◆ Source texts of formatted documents
- - - - -

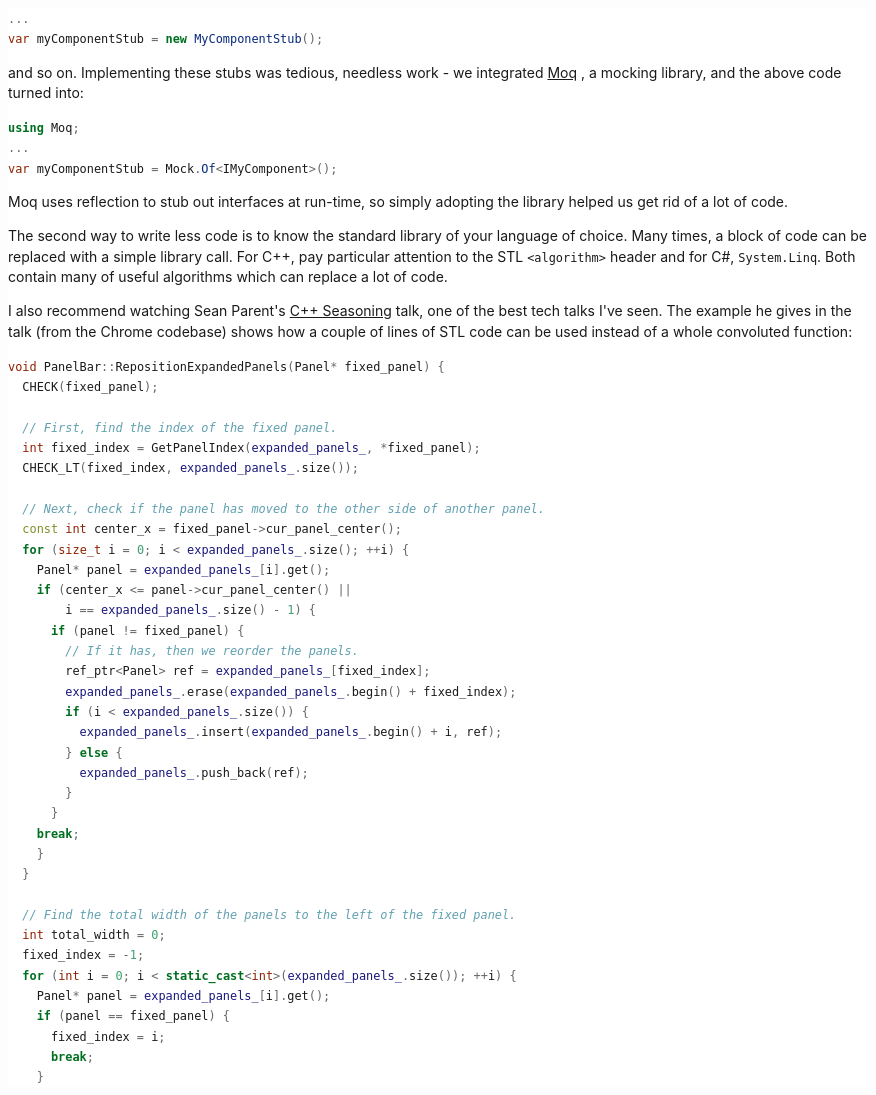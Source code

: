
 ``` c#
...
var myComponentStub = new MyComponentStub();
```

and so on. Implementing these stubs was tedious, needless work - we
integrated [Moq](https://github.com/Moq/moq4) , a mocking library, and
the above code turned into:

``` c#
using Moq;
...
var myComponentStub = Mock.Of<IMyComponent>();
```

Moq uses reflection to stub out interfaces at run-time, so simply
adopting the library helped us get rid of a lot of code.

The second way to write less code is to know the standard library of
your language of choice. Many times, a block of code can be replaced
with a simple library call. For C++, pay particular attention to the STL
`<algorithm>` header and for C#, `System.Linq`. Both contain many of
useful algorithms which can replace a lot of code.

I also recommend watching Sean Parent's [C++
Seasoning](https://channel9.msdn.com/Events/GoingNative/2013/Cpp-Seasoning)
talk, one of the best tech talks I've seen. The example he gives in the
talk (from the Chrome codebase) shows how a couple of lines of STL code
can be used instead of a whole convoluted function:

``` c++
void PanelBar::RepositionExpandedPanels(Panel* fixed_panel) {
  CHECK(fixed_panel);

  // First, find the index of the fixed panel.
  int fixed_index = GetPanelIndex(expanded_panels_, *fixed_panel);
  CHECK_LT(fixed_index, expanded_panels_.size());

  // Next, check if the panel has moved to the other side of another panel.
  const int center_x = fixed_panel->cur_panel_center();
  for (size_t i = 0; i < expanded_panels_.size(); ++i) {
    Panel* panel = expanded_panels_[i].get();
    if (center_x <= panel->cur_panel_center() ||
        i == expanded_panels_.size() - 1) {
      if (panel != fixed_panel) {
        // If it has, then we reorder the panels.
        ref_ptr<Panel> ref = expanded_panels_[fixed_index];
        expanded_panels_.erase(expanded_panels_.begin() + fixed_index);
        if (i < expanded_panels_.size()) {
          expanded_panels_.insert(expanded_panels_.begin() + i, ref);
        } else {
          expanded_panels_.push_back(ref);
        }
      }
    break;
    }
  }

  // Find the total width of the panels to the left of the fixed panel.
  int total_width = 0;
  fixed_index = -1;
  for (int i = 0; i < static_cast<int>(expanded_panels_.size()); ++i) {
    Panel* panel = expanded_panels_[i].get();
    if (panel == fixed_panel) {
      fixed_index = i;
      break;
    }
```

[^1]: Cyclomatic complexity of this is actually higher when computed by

- - - - -

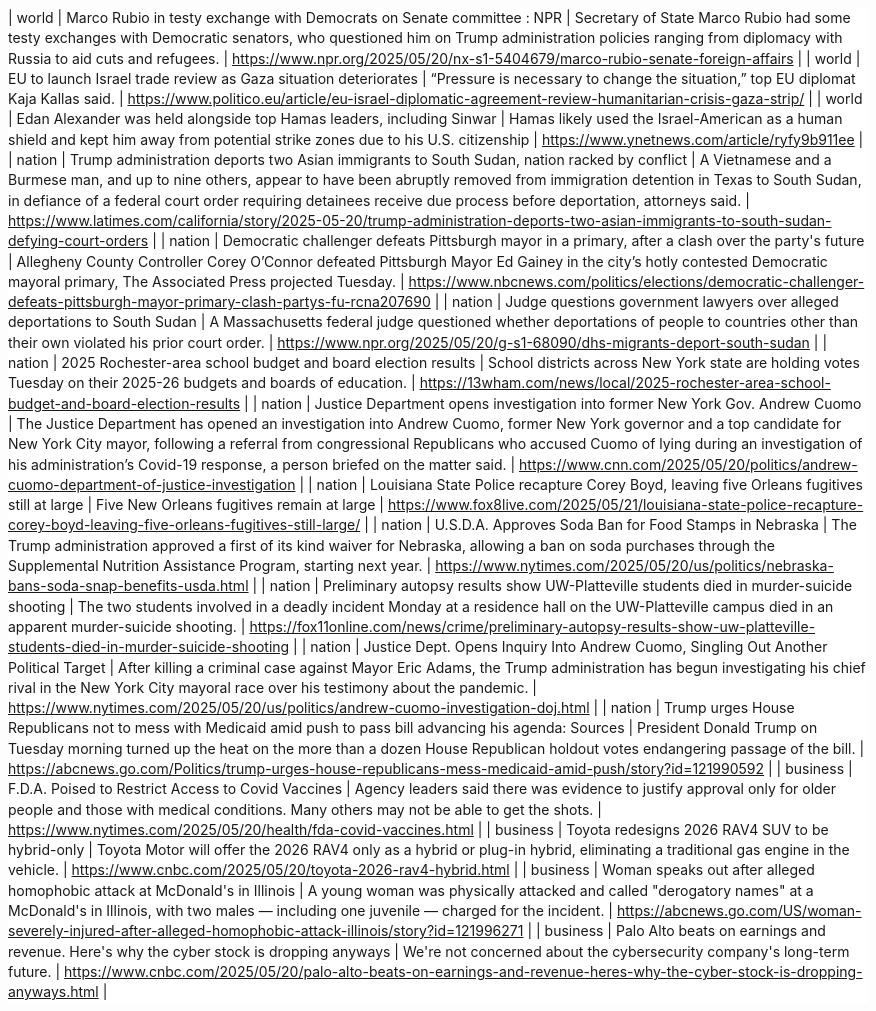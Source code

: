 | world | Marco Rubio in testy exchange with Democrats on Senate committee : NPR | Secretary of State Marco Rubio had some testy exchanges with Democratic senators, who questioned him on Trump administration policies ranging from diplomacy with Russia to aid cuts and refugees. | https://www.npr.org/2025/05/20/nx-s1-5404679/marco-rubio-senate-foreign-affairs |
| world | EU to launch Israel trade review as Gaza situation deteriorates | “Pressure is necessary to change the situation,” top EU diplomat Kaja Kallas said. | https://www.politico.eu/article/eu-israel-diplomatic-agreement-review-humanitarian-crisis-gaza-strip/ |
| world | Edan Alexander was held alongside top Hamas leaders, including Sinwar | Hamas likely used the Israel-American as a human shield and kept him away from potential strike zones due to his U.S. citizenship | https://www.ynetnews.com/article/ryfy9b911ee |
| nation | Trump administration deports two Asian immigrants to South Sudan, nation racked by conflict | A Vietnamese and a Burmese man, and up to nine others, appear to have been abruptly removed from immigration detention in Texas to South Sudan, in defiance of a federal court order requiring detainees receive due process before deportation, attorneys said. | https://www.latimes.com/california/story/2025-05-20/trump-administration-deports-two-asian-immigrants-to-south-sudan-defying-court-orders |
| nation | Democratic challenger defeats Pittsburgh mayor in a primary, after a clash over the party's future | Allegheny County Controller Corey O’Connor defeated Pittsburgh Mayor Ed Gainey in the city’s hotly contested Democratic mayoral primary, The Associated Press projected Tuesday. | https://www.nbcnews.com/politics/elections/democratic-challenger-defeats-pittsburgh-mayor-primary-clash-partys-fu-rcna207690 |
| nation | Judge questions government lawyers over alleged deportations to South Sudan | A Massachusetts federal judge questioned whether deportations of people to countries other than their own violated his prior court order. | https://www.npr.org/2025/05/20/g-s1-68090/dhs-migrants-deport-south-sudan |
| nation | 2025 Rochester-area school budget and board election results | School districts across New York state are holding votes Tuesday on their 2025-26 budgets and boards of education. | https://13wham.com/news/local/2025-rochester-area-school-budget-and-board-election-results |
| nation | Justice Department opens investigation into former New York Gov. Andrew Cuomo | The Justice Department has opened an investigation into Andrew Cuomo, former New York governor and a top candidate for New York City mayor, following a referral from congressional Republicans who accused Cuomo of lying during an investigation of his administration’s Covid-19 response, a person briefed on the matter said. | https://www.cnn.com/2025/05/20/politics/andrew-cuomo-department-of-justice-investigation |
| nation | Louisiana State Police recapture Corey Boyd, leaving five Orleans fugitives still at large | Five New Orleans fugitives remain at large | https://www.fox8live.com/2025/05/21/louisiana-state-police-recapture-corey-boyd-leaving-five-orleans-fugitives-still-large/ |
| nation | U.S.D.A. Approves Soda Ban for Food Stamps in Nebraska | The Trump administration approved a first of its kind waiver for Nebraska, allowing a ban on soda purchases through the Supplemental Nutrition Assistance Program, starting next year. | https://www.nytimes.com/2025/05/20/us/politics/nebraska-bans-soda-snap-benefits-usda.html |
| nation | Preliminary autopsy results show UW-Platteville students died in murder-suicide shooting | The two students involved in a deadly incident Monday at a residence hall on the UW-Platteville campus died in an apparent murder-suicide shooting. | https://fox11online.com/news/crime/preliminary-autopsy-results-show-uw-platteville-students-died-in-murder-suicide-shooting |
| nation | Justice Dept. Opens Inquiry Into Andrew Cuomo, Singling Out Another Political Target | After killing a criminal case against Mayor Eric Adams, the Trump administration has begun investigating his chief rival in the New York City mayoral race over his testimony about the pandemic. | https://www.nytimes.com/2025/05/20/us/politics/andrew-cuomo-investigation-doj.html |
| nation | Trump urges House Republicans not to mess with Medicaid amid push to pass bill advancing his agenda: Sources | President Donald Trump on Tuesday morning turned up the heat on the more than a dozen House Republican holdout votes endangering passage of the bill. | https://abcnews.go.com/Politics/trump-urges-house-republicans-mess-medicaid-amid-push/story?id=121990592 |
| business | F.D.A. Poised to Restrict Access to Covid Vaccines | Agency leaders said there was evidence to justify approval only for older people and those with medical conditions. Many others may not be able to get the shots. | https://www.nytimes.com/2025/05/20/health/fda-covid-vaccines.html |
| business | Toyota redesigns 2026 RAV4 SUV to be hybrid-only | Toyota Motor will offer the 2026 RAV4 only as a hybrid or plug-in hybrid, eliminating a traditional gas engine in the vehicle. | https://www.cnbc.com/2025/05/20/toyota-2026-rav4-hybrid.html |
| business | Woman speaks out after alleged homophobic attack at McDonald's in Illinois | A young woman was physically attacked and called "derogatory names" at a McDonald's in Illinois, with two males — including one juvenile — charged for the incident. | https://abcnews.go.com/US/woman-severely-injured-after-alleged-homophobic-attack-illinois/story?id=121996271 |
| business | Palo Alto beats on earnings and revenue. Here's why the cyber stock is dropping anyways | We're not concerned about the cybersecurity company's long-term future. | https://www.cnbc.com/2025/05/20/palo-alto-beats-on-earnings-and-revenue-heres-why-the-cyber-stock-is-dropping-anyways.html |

- - - - -

◆ DESCRIPTION OF THE TASK
Every line above that includes the word "story" must appear in the answer.

◆ RESULT FOR THIS TASK
| nation | Trump administration deports two Asian immigrants to South Sudan, nation racked by conflict | A Vietnamese and a Burmese man, and up to nine others, appear to have been abruptly removed from immigration detention in Texas to South Sudan, in defiance of a federal court order requiring detainees receive due process before deportation, attorneys said. | https://www.latimes.com/california/story/2025-05-20/trump-administration-deports-two-asian-immigrants-to-south-sudan-defying-court-orders |
| nation | Trump urges House Republicans not to mess with Medicaid amid push to pass bill advancing his agenda: Sources | President Donald Trump on Tuesday morning turned up the heat on the more than a dozen House Republican holdout votes endangering passage of the bill. | https://abcnews.go.com/Politics/trump-urges-house-republicans-mess-medicaid-amid-push/story?id=121990592 |
| business | Woman speaks out after alleged homophobic attack at McDonald's in Illinois | A young woman was physically attacked and called "derogatory names" at a McDonald's in Illinois, with two males — including one juvenile — charged for the incident. | https://abcnews.go.com/US/woman-severely-injured-after-alleged-homophobic-attack-illinois/story?id=121996271 |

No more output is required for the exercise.